The prolactin signalling gene set was considerably smaller (27 genes, 1569 SNPs) than the involution and mammary development sets, since it only represents only one signalling pathway, while mammary development and involution represent the combined effects of several sub-pathways (Table 2). Protein kg, fat kg and fat percentage were significantly associated with the prolactin signalling gene set (Table 4) and [see Additional file 6: Figure S4]. The SOCS2, STAT3, STAT5A, STAT5B, PRLR and CASB genes had more than 50% of SNPs significant for three or more milk production traits (Table 2).

KEGG annotations for genes in the prolactin pathway showed 12 associations with the JAK-STAT signalling pathway, followed by the PI3K-Akt and insulin signalling pathways (Table 5).

Involution pathway

The involution pathway contained 40 genes and 2521 SNPs (Table 3). The proportion of associated SNPs was significant at the experiment-wise level for all milk production traits, except fat [see Additional file 7: Figure S5] and (Table 4). We identified a large ratio of significant SNPs for ATF4, IGFBP4, IRF1, LIFR, OSMR, PTK2, STAT3, STAT5A and STAT5B (Table 3). KEGG analysis showed a trend towards infection-related pathways (Table 5). JAK-STAT, hepatitis B and PI3K signalling pathways were also highly represented.
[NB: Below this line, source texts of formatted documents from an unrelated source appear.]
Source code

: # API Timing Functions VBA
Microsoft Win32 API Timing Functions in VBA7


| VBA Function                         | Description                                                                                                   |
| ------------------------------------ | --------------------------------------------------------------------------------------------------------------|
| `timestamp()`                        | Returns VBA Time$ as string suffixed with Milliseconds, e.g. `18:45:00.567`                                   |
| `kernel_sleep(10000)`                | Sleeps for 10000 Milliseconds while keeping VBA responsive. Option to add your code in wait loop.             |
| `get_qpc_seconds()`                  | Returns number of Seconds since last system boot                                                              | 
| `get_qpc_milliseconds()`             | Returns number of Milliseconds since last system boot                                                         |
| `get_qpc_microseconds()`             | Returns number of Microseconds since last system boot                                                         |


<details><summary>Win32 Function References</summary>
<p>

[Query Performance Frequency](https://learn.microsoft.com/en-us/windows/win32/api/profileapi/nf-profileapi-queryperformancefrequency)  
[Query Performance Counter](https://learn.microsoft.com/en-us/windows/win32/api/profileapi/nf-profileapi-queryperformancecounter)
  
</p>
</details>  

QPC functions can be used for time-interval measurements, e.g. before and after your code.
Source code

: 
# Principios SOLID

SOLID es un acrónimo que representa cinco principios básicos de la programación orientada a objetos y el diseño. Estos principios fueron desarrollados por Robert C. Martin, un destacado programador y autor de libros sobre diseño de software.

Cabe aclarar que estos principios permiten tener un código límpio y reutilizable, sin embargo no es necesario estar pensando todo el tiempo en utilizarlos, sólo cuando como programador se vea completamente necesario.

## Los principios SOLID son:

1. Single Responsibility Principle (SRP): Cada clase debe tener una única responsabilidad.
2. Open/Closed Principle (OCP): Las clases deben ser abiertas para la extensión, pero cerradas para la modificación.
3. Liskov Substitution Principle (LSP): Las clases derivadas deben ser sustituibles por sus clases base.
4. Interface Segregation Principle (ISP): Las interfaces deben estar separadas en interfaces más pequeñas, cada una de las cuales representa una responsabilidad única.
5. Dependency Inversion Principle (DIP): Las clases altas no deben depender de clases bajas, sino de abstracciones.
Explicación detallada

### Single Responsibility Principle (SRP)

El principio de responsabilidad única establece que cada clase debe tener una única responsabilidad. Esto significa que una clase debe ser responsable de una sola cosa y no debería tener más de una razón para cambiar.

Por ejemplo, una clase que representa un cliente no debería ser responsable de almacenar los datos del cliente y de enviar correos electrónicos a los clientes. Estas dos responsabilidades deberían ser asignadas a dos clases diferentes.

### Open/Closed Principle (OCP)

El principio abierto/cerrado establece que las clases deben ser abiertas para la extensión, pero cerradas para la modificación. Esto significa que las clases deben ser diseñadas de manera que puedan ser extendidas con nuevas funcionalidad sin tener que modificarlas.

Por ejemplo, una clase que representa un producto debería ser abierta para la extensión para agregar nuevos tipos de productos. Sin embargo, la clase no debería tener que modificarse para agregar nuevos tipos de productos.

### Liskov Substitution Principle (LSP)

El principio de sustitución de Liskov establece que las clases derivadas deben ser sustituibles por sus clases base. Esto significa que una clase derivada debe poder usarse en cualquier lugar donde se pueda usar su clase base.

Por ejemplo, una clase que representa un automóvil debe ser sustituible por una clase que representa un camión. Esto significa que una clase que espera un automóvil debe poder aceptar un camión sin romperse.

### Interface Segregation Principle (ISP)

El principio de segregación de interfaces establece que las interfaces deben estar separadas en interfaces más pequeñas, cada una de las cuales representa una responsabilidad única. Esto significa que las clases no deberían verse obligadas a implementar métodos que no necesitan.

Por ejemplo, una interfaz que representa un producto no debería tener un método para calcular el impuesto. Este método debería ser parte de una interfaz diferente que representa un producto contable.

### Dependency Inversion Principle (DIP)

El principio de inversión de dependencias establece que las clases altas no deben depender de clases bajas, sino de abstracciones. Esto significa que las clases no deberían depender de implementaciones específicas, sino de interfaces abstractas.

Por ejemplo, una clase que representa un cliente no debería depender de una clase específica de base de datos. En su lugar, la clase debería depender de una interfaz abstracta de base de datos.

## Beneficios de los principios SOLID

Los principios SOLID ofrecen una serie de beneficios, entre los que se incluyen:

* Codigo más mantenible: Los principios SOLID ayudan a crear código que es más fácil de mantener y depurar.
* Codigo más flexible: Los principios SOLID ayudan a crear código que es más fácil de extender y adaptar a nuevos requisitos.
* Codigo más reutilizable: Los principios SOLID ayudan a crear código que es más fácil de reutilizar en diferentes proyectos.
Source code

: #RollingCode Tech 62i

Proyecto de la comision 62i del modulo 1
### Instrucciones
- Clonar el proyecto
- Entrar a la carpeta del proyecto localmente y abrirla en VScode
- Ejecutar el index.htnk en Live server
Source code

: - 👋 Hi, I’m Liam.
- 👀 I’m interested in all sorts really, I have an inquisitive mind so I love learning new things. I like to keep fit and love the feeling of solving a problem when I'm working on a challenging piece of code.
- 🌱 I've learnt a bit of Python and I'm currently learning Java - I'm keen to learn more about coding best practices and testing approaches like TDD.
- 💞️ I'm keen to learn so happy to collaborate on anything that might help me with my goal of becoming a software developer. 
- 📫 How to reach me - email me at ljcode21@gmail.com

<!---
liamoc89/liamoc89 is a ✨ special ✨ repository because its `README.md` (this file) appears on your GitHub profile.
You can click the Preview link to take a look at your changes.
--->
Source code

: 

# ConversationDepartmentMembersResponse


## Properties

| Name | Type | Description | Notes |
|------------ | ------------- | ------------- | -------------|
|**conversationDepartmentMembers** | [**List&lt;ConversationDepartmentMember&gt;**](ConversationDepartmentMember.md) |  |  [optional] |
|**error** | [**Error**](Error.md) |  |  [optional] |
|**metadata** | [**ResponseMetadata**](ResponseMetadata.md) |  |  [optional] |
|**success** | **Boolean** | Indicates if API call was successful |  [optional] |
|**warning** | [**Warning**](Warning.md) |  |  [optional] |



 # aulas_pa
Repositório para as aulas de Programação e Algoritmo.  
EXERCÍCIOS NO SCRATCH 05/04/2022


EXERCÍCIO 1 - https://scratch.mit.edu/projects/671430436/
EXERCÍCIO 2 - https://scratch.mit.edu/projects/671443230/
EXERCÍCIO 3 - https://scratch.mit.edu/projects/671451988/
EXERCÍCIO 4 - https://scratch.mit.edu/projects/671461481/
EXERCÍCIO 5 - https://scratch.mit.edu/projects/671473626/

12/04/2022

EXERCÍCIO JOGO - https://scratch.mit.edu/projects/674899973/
Traits showed moderate to high correlations, which suggested pleiotropy for milk production traits within SNPs in the involution pathway (Table 6).

Three genes in the involution pathway were located on BTA14 and may be biased by associations with the large QTL at the beginning of BTA14 associated with the mutation in DGAT1[37]. The CEPBD and MYC genes are located more than 13 Mb upstream of this QTL but PTK2 sits 2 Mb upstream from DGAT1, well within the bounds of this very large QTL. When BTA14 was removed from the analysis, the involution pathway remained significant for the traits for which this was tested [see Additional file 9: Figure S6].

There was some overlap in the genes of the three pathways. Genes STAT5A, STAT5B and SOCS3 were common to all three pathways (Figure 1). Prolactin and mammary development pathways showed the largest overlap, which included TNF, SOCS and prolactin genes. KEGG analyses showed that similar pathways were represented in mammary development and involution but infection-related pathways were more prominent due to the abundance of acute phase response genes such as interleukins and STAT genes (Table 5).

Figure 1
figure 1

Venn diagram showing the number of overlapping genes in three lactation pathways.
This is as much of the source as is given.